Cicotte currently invests the bulk of his retirement savings in a target mutual fund designed for people retiring in 2045. He chose the fund because its allocation is more aggressive than one designed for people leaving the workforce in 2035. But Boucher said that, at George’s age, the family would be better served by a slightly more conservative fund. “If he really wants to put his investments on cruise control, he should go with a 2035 fund–it’s going to be less volatile,” said Boucher.

The article doesn’t say which fund company’s 2045 fund. If it is the Vanguard Target Retirement 2045 Fund (VTIVX), it looks like a fund I would like holding, with 10% in bonds and 90% in stocks. The bonds-to-stocks ratio of the Vanguard Target Retirement 2035 Fund (VTTHX) is the same, but the mix of stocks is a little different. I don’t think one has a significant advantage over the other.

One thing that has allowed the Cicottes to get to their current position and to have strong dreams for the future, other than the healthy salary in what I assume is an area of the country where that salary can go far, is their attitude against debt.

Coming out of college and graduate school, the couple was saddled with big student loan debt. George says they owed $13,000 from their undergraduate education and $30,000 from his law school, all of which they’ve paid off. Their mortgage is their only other debt, and they expect to pay off the $100,000 balance in seven years. The Cicottes say their Mormon faith has been instrumental in keeping them disciplined financially–the tenets of the religion encourage the minimizing of debt.

While $43,000 in student loan debt is nothing to sneeze at, I wouldn’t call it “big.” $30,000 for law school is quite reasonable when compared to other freshly minted JDs. According to FinAid, the average debt for a new law school graduate is $70,933. Add the average undergraduate debt for a total of $80,754.

The CNN financial expert also recommends increasing the family’s emergency fund from $15,000 to $50,000 as a form of insurance against the family’s income. At first, this seems excessive to me, but considering Mr. Cicotte is self-employed which adds quite a bit of risk to his income, and the family’s aversion to debt, having a healthy cash cache is good advice.

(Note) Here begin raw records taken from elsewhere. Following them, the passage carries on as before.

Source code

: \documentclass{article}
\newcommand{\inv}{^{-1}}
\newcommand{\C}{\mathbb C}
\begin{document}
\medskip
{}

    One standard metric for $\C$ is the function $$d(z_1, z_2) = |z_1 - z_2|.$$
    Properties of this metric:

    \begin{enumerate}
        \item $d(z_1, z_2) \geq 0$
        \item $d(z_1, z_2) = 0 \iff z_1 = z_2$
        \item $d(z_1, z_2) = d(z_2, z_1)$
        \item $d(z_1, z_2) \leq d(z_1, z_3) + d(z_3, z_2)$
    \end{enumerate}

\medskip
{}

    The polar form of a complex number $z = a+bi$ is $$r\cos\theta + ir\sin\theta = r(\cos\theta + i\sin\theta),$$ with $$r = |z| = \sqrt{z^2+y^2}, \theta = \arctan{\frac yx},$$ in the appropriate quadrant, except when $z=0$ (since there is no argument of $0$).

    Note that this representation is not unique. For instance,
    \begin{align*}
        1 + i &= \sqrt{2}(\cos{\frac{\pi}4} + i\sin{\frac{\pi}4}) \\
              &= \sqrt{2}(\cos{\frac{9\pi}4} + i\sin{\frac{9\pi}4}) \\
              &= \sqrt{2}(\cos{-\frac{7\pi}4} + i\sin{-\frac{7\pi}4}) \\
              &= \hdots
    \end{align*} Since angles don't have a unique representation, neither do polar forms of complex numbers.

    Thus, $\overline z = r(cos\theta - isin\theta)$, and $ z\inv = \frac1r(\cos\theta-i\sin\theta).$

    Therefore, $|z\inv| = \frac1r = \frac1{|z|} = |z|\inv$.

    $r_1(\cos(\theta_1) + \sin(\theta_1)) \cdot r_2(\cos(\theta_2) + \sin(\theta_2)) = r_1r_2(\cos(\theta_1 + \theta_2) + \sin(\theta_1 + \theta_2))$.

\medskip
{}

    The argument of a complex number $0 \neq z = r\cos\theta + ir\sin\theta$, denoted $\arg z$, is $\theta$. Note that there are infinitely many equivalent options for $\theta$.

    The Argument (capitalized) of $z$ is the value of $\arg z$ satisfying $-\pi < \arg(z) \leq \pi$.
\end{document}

I can’t imagine having seven children. I feel I’ll struggle enough raising one or two children when that time comes.

Article comments

Anonymous says:


I love these profiles. I’ve listed them all on my blog and will publish their stats soon.

Luke Landes says:

Perhaps they want to deplete their entire funds before their seven children can get their grubby little hands on the estate.

Anonymous says:

WOW! To burn through $200K in a year during retirement, they will be spending a little over $16K PER MONTH! Sounds excessive.